▶ _Task brief_
Your task is to print all of the entries exactly, though the pictures should not be included.

[Opening Provided records section]

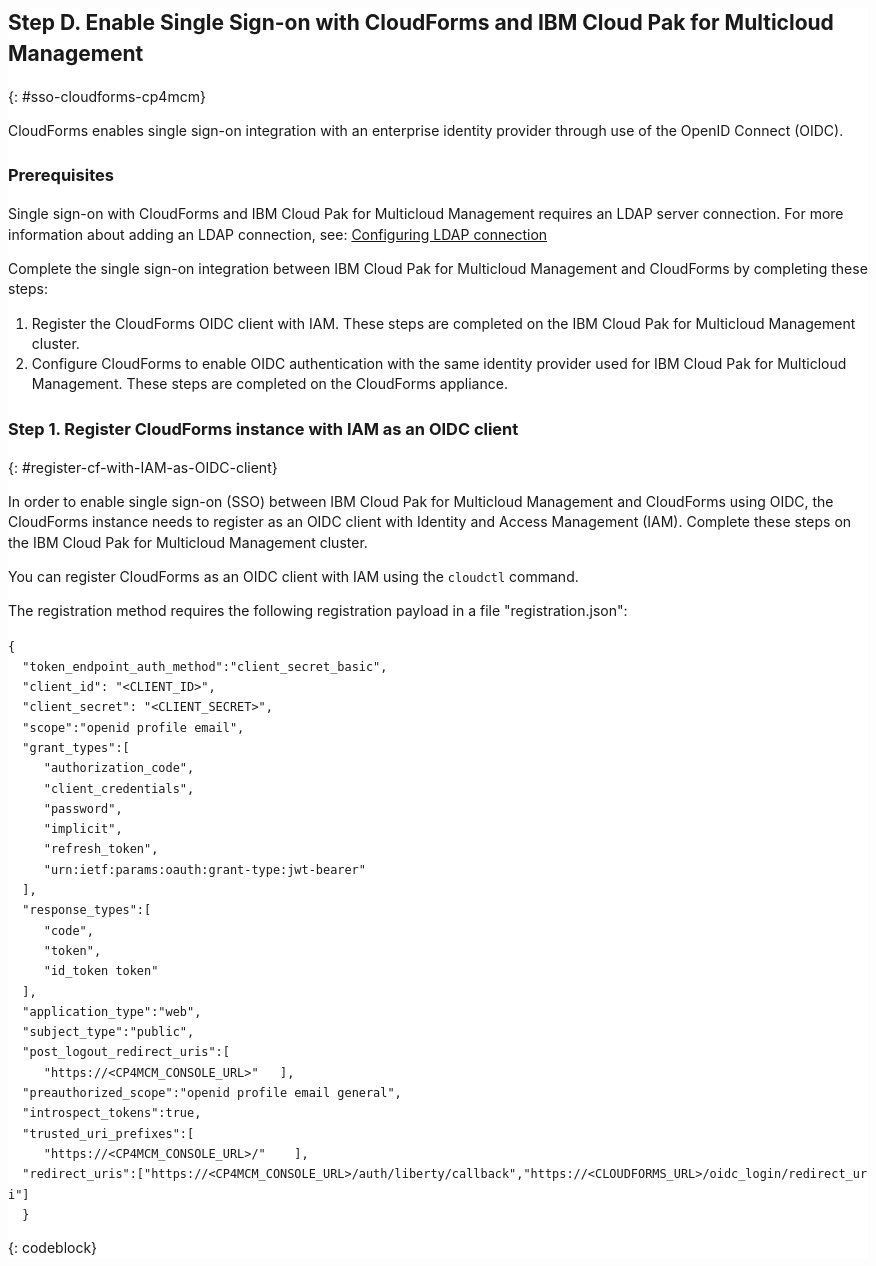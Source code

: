## Step D. Enable Single Sign-on with CloudForms and IBM Cloud Pak​​ for Multicloud Management
{: #sso-cloudforms-cp4mcm}

CloudForms enables single sign-on integration with an enterprise identity provider through use of the OpenID Connect (OIDC). 

### Prerequisites
Single sign-on with CloudForms and IBM Cloud Pak for Multicloud Management requires an LDAP server connection.
For more information about adding an LDAP connection, see: [Configuring LDAP connection](https://www.ibm.com/support/knowledgecenter/SSFC4F_1.3.0/iam/3.4.0/configure_ldap.html)

Complete the single sign-on integration between IBM Cloud Pak​​ for Multicloud Management and CloudForms by completing these steps:
1. Register the CloudForms OIDC client with IAM. These steps are completed on the IBM Cloud Pak for Multicloud Management cluster.
2. Configure CloudForms to enable OIDC authentication with the same identity provider used for IBM Cloud Pak for Multicloud Management. These steps are completed on the CloudForms appliance.

### Step 1. Register CloudForms instance with IAM as an OIDC client 
{: #register-cf-with-IAM-as-OIDC-client}

In order to enable single sign-on (SSO) between IBM Cloud Pak​​ for Multicloud Management and CloudForms using OIDC, the CloudForms instance needs to register as an OIDC client with Identity and Access Management (IAM). Complete these steps on the IBM Cloud Pak for Multicloud Management cluster.

You can register CloudForms as an OIDC client with IAM using the `cloudctl` command.

The registration method requires the following registration payload in a file "registration.json":

```
{
  "token_endpoint_auth_method":"client_secret_basic",
  "client_id": "<CLIENT_ID>",
  "client_secret": "<CLIENT_SECRET>",
  "scope":"openid profile email",
  "grant_types":[
     "authorization_code",
     "client_credentials",
     "password",
     "implicit",
     "refresh_token",
     "urn:ietf:params:oauth:grant-type:jwt-bearer"
  ],
  "response_types":[
     "code",
     "token",
     "id_token token"
  ],
  "application_type":"web",
  "subject_type":"public",
  "post_logout_redirect_uris":[
     "https://<CP4MCM_CONSOLE_URL>"   ],
  "preauthorized_scope":"openid profile email general",
  "introspect_tokens":true,
  "trusted_uri_prefixes":[
     "https://<CP4MCM_CONSOLE_URL>/"    ],
  "redirect_uris":["https://<CP4MCM_CONSOLE_URL>/auth/liberty/callback","https://<CLOUDFORMS_URL>/oidc_login/redirect_uri"]
  }
  ```
  {: codeblock}
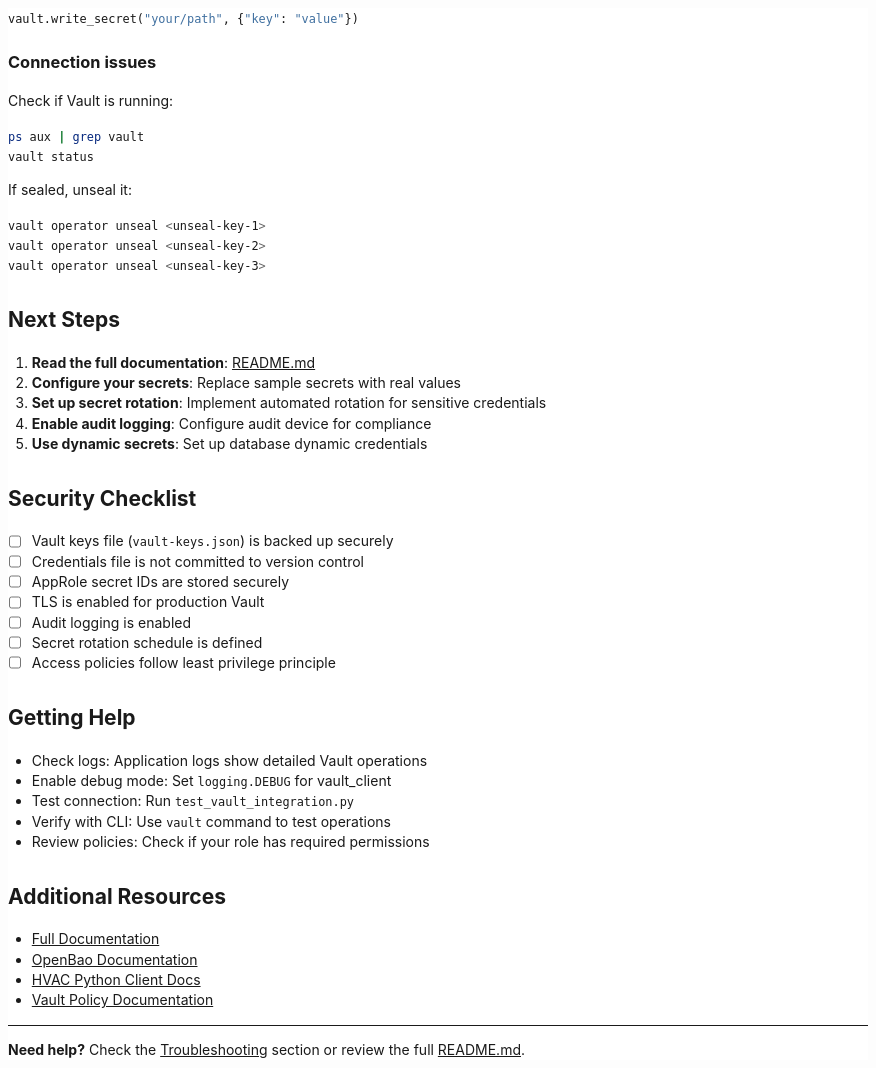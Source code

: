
```python
vault.write_secret("your/path", {"key": "value"})
```

### Connection issues

Check if Vault is running:

```bash
ps aux | grep vault
vault status
```

If sealed, unseal it:

```bash
vault operator unseal <unseal-key-1>
vault operator unseal <unseal-key-2>
vault operator unseal <unseal-key-3>
```

## Next Steps

1. **Read the full documentation**: [README.md](./README.md)
2. **Configure your secrets**: Replace sample secrets with real values
3. **Set up secret rotation**: Implement automated rotation for sensitive credentials
4. **Enable audit logging**: Configure audit device for compliance
5. **Use dynamic secrets**: Set up database dynamic credentials

## Security Checklist

- [ ] Vault keys file (`vault-keys.json`) is backed up securely
- [ ] Credentials file is not committed to version control
- [ ] AppRole secret IDs are stored securely
- [ ] TLS is enabled for production Vault
- [ ] Audit logging is enabled
- [ ] Secret rotation schedule is defined
- [ ] Access policies follow least privilege principle

## Getting Help

- Check logs: Application logs show detailed Vault operations
- Enable debug mode: Set `logging.DEBUG` for vault_client
- Test connection: Run `test_vault_integration.py`
- Verify with CLI: Use `vault` command to test operations
- Review policies: Check if your role has required permissions

## Additional Resources

- [Full Documentation](./README.md)
- [OpenBao Documentation](https://openbao.org/docs/)
- [HVAC Python Client Docs](https://hvac.readthedocs.io/)
- [Vault Policy Documentation](https://www.vaultproject.io/docs/concepts/policies)

---

**Need help?** Check the [Troubleshooting](#troubleshooting) section or review the full [README.md](./README.md).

[Closing Provided records section]

▶ _Response to this task_
Source code

:## Step D. Enable Single Sign-on with CloudForms and IBM Cloud Pak​​ for Multicloud Management
{: #sso-cloudforms-cp4mcm}

CloudForms enables single sign-on integration with an enterprise identity provider through use of the OpenID Connect (OIDC). 

### Prerequisites
Single sign-on with CloudForms and IBM Cloud Pak for Multicloud Management requires an LDAP server connection.
For more information about adding an LDAP connection, see: [Configuring LDAP connection](https://www.ibm.com/support/knowledgecenter/SSFC4F_1.3.0/iam/3.4.0/configure_ldap.html)

Complete the single sign-on integration between IBM Cloud Pak​​ for Multicloud Management and CloudForms by completing these steps:
1. Register the CloudForms OIDC client with IAM. These steps are completed on the IBM Cloud Pak for Multicloud Management cluster.
2. Configure CloudForms to enable OIDC authentication with the same identity provider used for IBM Cloud Pak for Multicloud Management. These steps are completed on the CloudForms appliance.

### Step 1. Register CloudForms instance with IAM as an OIDC client 
{: #register-cf-with-IAM-as-OIDC-client}

In order to enable single sign-on (SSO) between IBM Cloud Pak​​ for Multicloud Management and CloudForms using OIDC, the CloudForms instance needs to register as an OIDC client with Identity and Access Management (IAM). Complete these steps on the IBM Cloud Pak for Multicloud Management cluster.

You can register CloudForms as an OIDC client with IAM using the `cloudctl` command.

The registration method requires the following registration payload in a file "registration.json":

```
{
  "token_endpoint_auth_method":"client_secret_basic",
  "client_id": "<CLIENT_ID>",
  "client_secret": "<CLIENT_SECRET>",
  "scope":"openid profile email",
  "grant_types":[
     "authorization_code",
     "client_credentials",
     "password",
     "implicit",
     "refresh_token",
     "urn:ietf:params:oauth:grant-type:jwt-bearer"
  ],
  "response_types":[
     "code",
     "token",
     "id_token token"
  ],
  "application_type":"web",
  "subject_type":"public",
  "post_logout_redirect_uris":[
     "https://<CP4MCM_CONSOLE_URL>"   ],
  "preauthorized_scope":"openid profile email general",
  "introspect_tokens":true,
  "trusted_uri_prefixes":[
     "https://<CP4MCM_CONSOLE_URL>/"    ],
  "redirect_uris":["https://<CP4MCM_CONSOLE_URL>/auth/liberty/callback","https://<CLOUDFORMS_URL>/oidc_login/redirect_uri"]
  }
  ```
  {: codeblock}
Source code

:
```python
vault.write_secret("your/path", {"key": "value"})
```

### Connection issues

Check if Vault is running:

```bash
ps aux | grep vault
vault status
```

If sealed, unseal it:

```bash
vault operator unseal <unseal-key-1>
vault operator unseal <unseal-key-2>
vault operator unseal <unseal-key-3>
```

## Next Steps

1. **Read the full documentation**: [README.md](./README.md)
2. **Configure your secrets**: Replace sample secrets with real values
3. **Set up secret rotation**: Implement automated rotation for sensitive credentials
4. **Enable audit logging**: Configure audit device for compliance
5. **Use dynamic secrets**: Set up database dynamic credentials

## Security Checklist

- [ ] Vault keys file (`vault-keys.json`) is backed up securely
- [ ] Credentials file is not committed to version control
- [ ] AppRole secret IDs are stored securely
- [ ] TLS is enabled for production Vault
- [ ] Audit logging is enabled
- [ ] Secret rotation schedule is defined
- [ ] Access policies follow least privilege principle

## Getting Help

- Check logs: Application logs show detailed Vault operations
- Enable debug mode: Set `logging.DEBUG` for vault_client
- Test connection: Run `test_vault_integration.py`
- Verify with CLI: Use `vault` command to test operations
- Review policies: Check if your role has required permissions

## Additional Resources

- [Full Documentation](./README.md)
- [OpenBao Documentation](https://openbao.org/docs/)
- [HVAC Python Client Docs](https://hvac.readthedocs.io/)
- [Vault Policy Documentation](https://www.vaultproject.io/docs/concepts/policies)

---

**Need help?** Check the [Troubleshooting](#troubleshooting) section or review the full [README.md](./README.md).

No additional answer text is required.